But he does. And therefore, it's like out of that place, how do I be faithful what's given to me? That word faithful, it's like, man, I'm more and more, think about it, it's like, what does success look like? It's like, well, what am I faithful with today? Every man you probably, or even woman, like you believe that is faithful, that you look to as successful, they are being faithful for what they've been given. They're not.

And I think that is what at the end of the day I'm trying to build through this forged framework. It's like, are you faithful to little things so therefore you can be trusted with the big things? It's like that if too many men, look and we want to be trusted with the big stuff. We want the legacy, we want the title, the land, the building our kingdom. And it's like, you're not...

Cartwright Morris (20:31.716)
worthy of being trusted, that will crumble you. That will destroy you. That will lead to divorce, alcoholism, midlife crisis, separation from those things that you care about and value. But when you're faithful, that's when you can be trusted with it. And it's something like when I accept that as a son, like that's already mine. That promise is already mine. Then I can just

choose what's in front of me. I don't know. yeah. It's two big, really big words that it's hard to come up in a podcast setting, but I think that's the question we all gotta be like, man, what am I trying to gain from my own effort that I already have because of relationship? And then two, from that, how do I be faithful what's in front of me? You know, I think that's a...

mean, the story that Jesus is really trying to convey in the prodigal son, right? And the story is not actually the prodigal son story. It's the story of a father with two sons. That's how Jesus frames it, right? And they both have missed it. One wanted the benefits without the relationship, so he went off and and squandered it. It crushed him. And one had the relationship...

but miss the benefits, the older brother, right? He's like, I've been doing all this and you never fattened anything. like, and the father's like, looking around like, everything I have is yours. It's already yours. What are you so mad about with the outcome here? That I was trying to celebrate your brother. You you missed it that everything, all the other ones are yours. Yeah, I don't know. It's just, this is, I'm kinda.

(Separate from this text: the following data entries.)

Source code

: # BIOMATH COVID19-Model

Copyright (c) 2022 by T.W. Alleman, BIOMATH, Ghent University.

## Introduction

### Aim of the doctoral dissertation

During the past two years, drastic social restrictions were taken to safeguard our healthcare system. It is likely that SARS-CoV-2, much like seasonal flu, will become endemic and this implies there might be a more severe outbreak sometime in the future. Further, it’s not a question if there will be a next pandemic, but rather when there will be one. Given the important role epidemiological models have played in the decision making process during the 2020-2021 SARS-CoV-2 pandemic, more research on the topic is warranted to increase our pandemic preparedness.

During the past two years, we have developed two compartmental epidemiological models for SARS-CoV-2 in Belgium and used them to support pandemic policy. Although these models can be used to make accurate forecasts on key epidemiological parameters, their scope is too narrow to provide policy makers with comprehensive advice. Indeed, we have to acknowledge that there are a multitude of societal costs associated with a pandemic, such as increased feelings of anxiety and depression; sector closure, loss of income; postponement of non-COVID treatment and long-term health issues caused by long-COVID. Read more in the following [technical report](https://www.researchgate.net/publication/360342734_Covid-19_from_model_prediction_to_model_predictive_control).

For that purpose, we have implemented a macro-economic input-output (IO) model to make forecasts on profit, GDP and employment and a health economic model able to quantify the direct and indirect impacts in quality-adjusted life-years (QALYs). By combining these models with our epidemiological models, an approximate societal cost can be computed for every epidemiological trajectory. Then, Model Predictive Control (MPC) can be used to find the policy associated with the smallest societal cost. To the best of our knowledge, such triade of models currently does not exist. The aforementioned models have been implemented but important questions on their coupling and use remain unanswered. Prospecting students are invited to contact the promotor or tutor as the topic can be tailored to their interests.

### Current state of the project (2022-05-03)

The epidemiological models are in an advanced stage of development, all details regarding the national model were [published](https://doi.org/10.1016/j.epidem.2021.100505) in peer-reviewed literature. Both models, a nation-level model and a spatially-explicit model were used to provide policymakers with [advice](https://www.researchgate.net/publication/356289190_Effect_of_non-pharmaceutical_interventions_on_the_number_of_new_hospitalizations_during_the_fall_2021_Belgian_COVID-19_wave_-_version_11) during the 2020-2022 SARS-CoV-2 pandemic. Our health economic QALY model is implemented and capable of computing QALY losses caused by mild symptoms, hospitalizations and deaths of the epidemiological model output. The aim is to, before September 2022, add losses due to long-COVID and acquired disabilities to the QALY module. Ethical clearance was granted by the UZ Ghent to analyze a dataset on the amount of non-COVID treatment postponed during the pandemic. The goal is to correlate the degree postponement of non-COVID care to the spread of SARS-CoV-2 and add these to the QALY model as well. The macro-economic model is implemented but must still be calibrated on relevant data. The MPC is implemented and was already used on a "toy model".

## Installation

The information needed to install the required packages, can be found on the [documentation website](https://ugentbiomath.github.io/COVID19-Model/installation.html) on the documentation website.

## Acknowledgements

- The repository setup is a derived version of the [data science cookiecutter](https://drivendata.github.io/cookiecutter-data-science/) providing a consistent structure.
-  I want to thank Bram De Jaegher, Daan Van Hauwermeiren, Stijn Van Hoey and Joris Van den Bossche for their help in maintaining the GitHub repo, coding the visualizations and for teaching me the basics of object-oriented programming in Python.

feeling just overwhelmed by the two words that obviously the Holy Spirit has given me, but it's like, man, if we could just somehow marry being a son and being faithful to what's given to us.

Cartwright Morris (22:42.524)
But as men, what do we do? We get too excited. And unfortunately, we live in the modern age where we feel like the world's an oyster. We've seen all the pictures on Instagram. We've known all the people who've created so many great things, but we don't think about what's been given to us. It's like, how do I do this well? And I'm guilty of as anybody. It's like, how do I, yeah.

When it hits a little bit different when you have kids too, right? Yeah. I mean, one of the biggest, gosh, I don't know, is the right word, revelation, because I've spent the last...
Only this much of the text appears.